The current acquisition pipeline for visual models of 3D worlds is based on a paradigm of planning a goal-oriented acquisition – sampling on site – processing. The digital model of an artifact (an object, a building, up to an entire city) is produced by planning a specific scanning campaign, carefully selecting the (often costly) acquisition devices, performing the on-site acquisition at the required resolution and then post-processing the acquired data to produce a beautified triangulated and textured model. However, in the future we will be faced with the ubiquitous availability of sensing devices that deliver different data streams that need to be processed and displayed in a new way, for example smartphones, commodity stereo cameras, cheap aerial data acquisition devices, etc.

We therefore propose a radical paradigm change in acquisition and processing technology: instead of a goal-driven acquisition that determines the devices and sensors, we let the sensors and resulting available data determine the acquisition process. Data acquisition might become incidental to other tasks that devices/People to which sensors are attached carry out. A variety of challenging problems need to be solved to exploit this huge amount of data, including: dealing with continuous streams of time-dependent data, finding means of integrating data from different sensors and modalities, detecting changes in data sets to create 4D models, harvesting data to go beyond simple 3D geometry, and researching new paradigms for interactive inspection capabilities with 4D data sets. In this project, we envision solutions to these challenges, paving the way for affordable and innovative uses of information technology in an evolving world sampled by ubiquitous visual sensors.

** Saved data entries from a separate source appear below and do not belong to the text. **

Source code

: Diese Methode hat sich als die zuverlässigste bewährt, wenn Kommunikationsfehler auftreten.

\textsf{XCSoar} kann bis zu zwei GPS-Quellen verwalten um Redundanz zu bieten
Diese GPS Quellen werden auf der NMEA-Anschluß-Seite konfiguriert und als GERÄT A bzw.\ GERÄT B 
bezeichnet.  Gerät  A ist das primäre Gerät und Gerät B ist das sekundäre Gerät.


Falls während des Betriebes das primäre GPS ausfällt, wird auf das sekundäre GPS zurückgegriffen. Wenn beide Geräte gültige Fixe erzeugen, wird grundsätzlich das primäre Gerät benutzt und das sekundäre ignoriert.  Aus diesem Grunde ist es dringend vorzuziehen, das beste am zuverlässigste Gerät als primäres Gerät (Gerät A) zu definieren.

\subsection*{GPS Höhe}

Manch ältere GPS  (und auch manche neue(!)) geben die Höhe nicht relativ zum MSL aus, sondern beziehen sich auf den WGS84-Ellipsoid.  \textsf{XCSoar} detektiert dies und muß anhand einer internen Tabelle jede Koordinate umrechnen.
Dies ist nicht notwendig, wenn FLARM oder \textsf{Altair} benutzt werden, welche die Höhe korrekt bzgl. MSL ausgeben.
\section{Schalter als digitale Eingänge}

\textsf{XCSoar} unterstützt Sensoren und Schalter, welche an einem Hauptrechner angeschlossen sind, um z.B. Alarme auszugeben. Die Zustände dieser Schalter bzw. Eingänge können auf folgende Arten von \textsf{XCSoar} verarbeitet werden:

Our approach is high-risk and an enabling factor for future visual applications. The focus is clearly on Basic research questions to lay the foundation for the new paradigm of incidental 4D data capture.

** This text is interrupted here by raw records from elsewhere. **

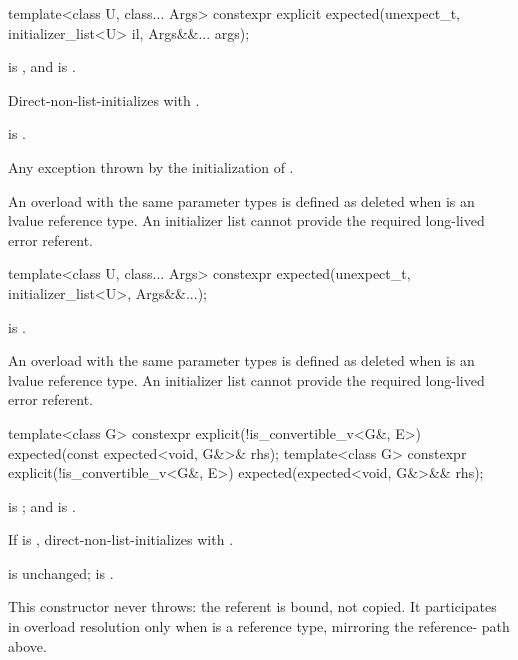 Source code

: %
\begin{itemdecl}
template<class U, class... Args>
constexpr explicit expected(unexpect_t, initializer_list<U> il, Args&&... args);
\end{itemdecl}

\begin{itemdescr}
\pnum
\constraints
{} is , and  is .

\pnum
\effects
Direct-non-list-initializes  with .

\pnum
\ensures
{} is .

\pnum
\throws
Any exception thrown by the initialization of .

\pnum
\remarks
An overload with the same parameter types is defined as deleted when  is an lvalue reference type. An initializer list cannot provide the required long-lived error referent.
\end{itemdescr}

%
\begin{itemdecl}
template<class U, class... Args>
constexpr expected(unexpect_t, initializer_list<U>, Args&&...);
\end{itemdecl}

\begin{itemdescr}
\pnum
\constraints
{} is .

\pnum
\remarks
An overload with the same parameter types is defined as deleted when  is an lvalue reference type. An initializer list cannot provide the required long-lived error referent.
\end{itemdescr}

%
\begin{itemdecl}
template<class G>
constexpr explicit(!is_convertible_v<G&, E>) expected(const expected<void, G&>& rhs);
template<class G>
constexpr explicit(!is_convertible_v<G&, E>) expected(expected<void, G&>&& rhs);
\end{itemdecl}

\begin{itemdescr}
\pnum
\constraints
{} is ; and  is .

\pnum
\effects
If  is , direct-non-list-initializes  with .

\pnum
\ensures
{} is unchanged;  is .

\pnum
\remarks
This constructor never throws: the referent is bound, not copied. It participates in overload resolution only when  is a reference type, mirroring the  reference- path above.
\end{itemdescr}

DFG Research Training Group

Cooperative, Adaptive and Responsive Monitoring in Mixed Mode Environments (GRK 1362)

The DFG-funded Research Training Group addresses fundamental scientific and technological challenges arising from the collaboration of networked autonomous entities that accomplish a common task through actively monitoring the environment and through requisite responses via a variety of stationary and mobile sensors/actuators. The sensing/actuating entities (and the collaborative system thus formed) monitor, acquire, manage and disseminate data with the goal of deriving higher level (context/event) information upon which the system can respond appropriately.

Funding duration: 2006 – 2015

Microsoft Research Scholarship Program

Microsoft Research provided a PhD scholarship to Uwe Schmidt.

Project partners: Microsoft Research Cambridge
Funding duration:
2011 – 2013

German Ministry of Education & Research (BMBF)

Sicherheits-Untersuchungen mittels Röntgenbild-Analyse (SICURA)

This project was concerned with the automatic detection of objects in multiple-view x-ray images.

Project partners: Smiths Detection, U Kaiserslautern, U of Applied Sciences Rhein Main, U Frankfurt
Funding duration: 2010 – 2013

German Research Foundation (DFG)

Heinz Maier-Leibnitz-Prize

Funding duration: 2012

Adolf Messer Foundation

Adolf Messer Prize

Funding duration: 2011